# Task item:
Look below. Copy each line that has "span" in it.
-------- Data for this task
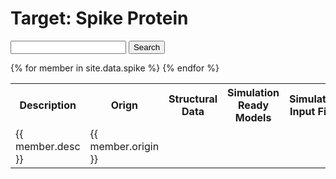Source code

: # Target: Spike Protein

<script src="//cdnjs.cloudflare.com/ajax/libs/jquery/3.1.1/jquery.min.js"></script>
<link rel="stylesheet" href="//cdnjs.cloudflare.com/ajax/libs/jstree/3.3.8/themes/default/style.min.css" />
<script src="//cdnjs.cloudflare.com/ajax/libs/jstree/3.3.8/jstree.min.js"></script>

<form id="tree_search">
    <input type="search" id="search_querry" />
    <button type="submit">Search</button>
</form>

<table>
	<tr>
		<th>Description</th>
		<th>Orign</th>
		<th>Structural Data</th>
		<th>Simulation Ready Models</th>
		<th>Simulation Input Files</th>
		<th>Trajectories</th>
		<th>Algorithms</th>
		<th>Citations</th>
 	</tr>
{% for member in site.data.spike %}
    <tr>
        <td>{{ member.desc }} </td>
        <td>{{ member.origin }} </td>
        <td><span id="struct_data_{{ member.id }}" /></td>
        <td><span id="models_{{ member.id }}"/></td>
        <td><span id="inputs_{{ member.id }}"/></td>
        <td><span id="traj_{{ member.id }}"/></td>
        <td><span id="algo_{{ member.id }}"/></td>
        <td><span id="cite_{{ member.id }}"/></td>
    </tr>
{% endfor %}
</table>

<script>
$(function() {
{% for member in site.data.spike %}

{% if member.struct_data != null %}
  $('#struct_data_{{ member.id }}').jstree({
    "plugins" : ["search"],
    'core' : {
      'data' : [
        { "text" : "Structural Data", 
          "children" : [
    {% for struct_child in member.struct_data %}
        {% if struct_child.link == null %}
            {"text": {{ struct_child.text }} },
        {% else %}
            {"text": "{{ struct_child.text }}", a_attr: { href: "{{ struct_child.link }}" } },
        {% endif %} 
    {% endfor %}
          ]
        }
      ],
      'themes' : {
        'variant' : 'large'
      }
    },
  });
  $("#struct_data_{{ member.id }}").on("click", ".jstree-anchor", function(evt) {
    evt.preventDefault();
    var link = $(evt.target).attr("href");
    if (link !== '#') {
      window.open(link);
    }
   });
{% endif %}
   
   
   
  
{% if member.models != null %}   
  $('#models_{{ member.id }}').jstree({
    "plugins" : ["search"],
    'core' : {
      'data' : [
        { "text" : "Simulation Ready Models", 
          "children" : [
    {% for models_child in member.models %}
        {% if models_child.link == null %}
            {"text": "{{ models_child.text }}" },
        {% else %}
            {"text": "{{ models_child.text }}", a_attr: { href: "{{ models_child.link }}" } },
        {% endif %} 
    {% endfor %}
          ]
        }
      ],
      'themes' : {
        'variant' : 'large'
      }
    },
  });
  $("#models_{{ member.id }}").on("click", ".jstree-anchor", function(evt) {
    evt.preventDefault();
    var link = $(evt.target).attr("href");
    if (link !== '#') {
      window.open(link);
    }
   });
{% endif %}

{% if member.inputs != null %}    
  $('#inputs_{{ member.id }}').jstree({
    "plugins" : ["search"],
    'core' : {
      'data' : [
        { "text" : "Simulation Input Files", 
          "children" : [
    {% for input_child in member.inputs %}
        {% if input_child.link == null %}
            {"text": "{{ input_child.text }}" },
        {% else %}
            {"text": "{{ input_child.text }}", a_attr: { href: "{{ input_child.link }}" } },
        {% endif %} 
    {% endfor %}
          ]
        }
      ],
      'themes' : {
        'variant' : 'large'
      }
    },
  });
  $("#inputs_{{ member.id }}").on("click", ".jstree-anchor", function(evt) {
    evt.preventDefault();
    var link = $(evt.target).attr("href");
    if (link !== '#') {
      window.open(link);
    }
   });
{% endif %}


{% if member.trajectories != null %}      
  $('#traj_{{ member.id }}').jstree({
    "plugins" : ["search"],
    'core' : {
      'data' : [
        { "text" : "Trajectories", 
          "children" : [
    {% for traj_child in member.trajectories %}
        {% if traj_child.link == null %}
            {"text": "{{ traj_child.text }}" },
        {% else %}
            {"text": "{{ traj_child.text }}", a_attr: { href: "{{ traj_child.link }}" } },
        {% endif %} 
    {% endfor %}
          ]
        }
      ],
      'themes' : {
        'variant' : 'large'
      }
    },
  });
  $("#traj_{{ member.id }}").on("click", ".jstree-anchor", function(evt) {
    evt.preventDefault();
    var link = $(evt.target).attr("href");
    if (link !== '#') {
      window.open(link);
    }
   });
{% endif %}

{% if member.algorithms != null %}     
  $('#algo_{{ member.id }}').jstree({
    "plugins" : ["search"],
    'core' : {
      'data' : [
        { "text" : "Algorithms", 
          "children" : [
    {% for algo_child in member.algorithms %}
        {% if algo_child.link == null %}
            {"text": "{{ algo_child.text }}" },
        {% else %}
            {"text": "{{ algo_child.text }}", a_attr: { href: "{{ algo_child.link }}" } },
        {% endif %} 
    {% endfor %}
          ]
        }
      ],
      'themes' : {
        'variant' : 'large'
      }
    },
  });
  $("#algo_{{ member.id }}").on("click", ".jstree-anchor", function(evt) {
    evt.preventDefault();
    var link = $(evt.target).attr("href");
    if (link !== '#') {
      window.open(link);
    }
   });
{% endif %}   

{% if member.cite != null %}  
  $('#cite_{{ member.id }}').jstree({
    "plugins" : ["search"],
    'core' : {
      'data' : [
        { "text" : "Citations", 
          "children" : [
    {% for cite_child in member.cite %}
        {% if cite_child.link == null %}
            {"text": "{{ cite_child.text }}" },
        {% else %}
            {"text": "{{ cite_child.text }}", a_attr: { href: "{{ cite_child.link }}" } },
        {% endif %} 
    {% endfor %}
          ]
        }
      ],
      'themes' : {
        'variant' : 'large'
      }
    },
  });
  $("#cite_{{ member.id }}").on("click", ".jstree-anchor", function(evt) {
    evt.preventDefault();
    var link = $(evt.target).attr("href");
    if (link !== '#') {
      window.open(link);
    }
   }); 
{% endif %}  

{% endfor %}

  $("#tree_search").submit(function(e) {
    e.preventDefault();
{% for member in site.data.spike %}
    $("#struct_data_{{ member.id }}").jstree(true).search($("#search_querry").val());
    $("#models_{{ member.id }}").jstree(true).search($("#search_querry").val());
    $("#inputs_{{ member.id }}").jstree(true).search($("#search_querry").val());
    $("#traj_{{ member.id }}").jstree(true).search($("#search_querry").val());
    $("#algo_{{ member.id }}").jstree(true).search($("#search_querry").val());
    $("#cite_{{ member.id }}").jstree(true).search($("#search_querry").val());
{% endfor %}
  });
  
});
</script>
----------------
# Answer to this exercise:
        <td><span id="struct_data_{{ member.id }}" /></td>
        <td><span id="models_{{ member.id }}"/></td>
        <td><span id="inputs_{{ member.id }}"/></td>
        <td><span id="traj_{{ member.id }}"/></td>
        <td><span id="algo_{{ member.id }}"/></td>
        <td><span id="cite_{{ member.id }}"/></td>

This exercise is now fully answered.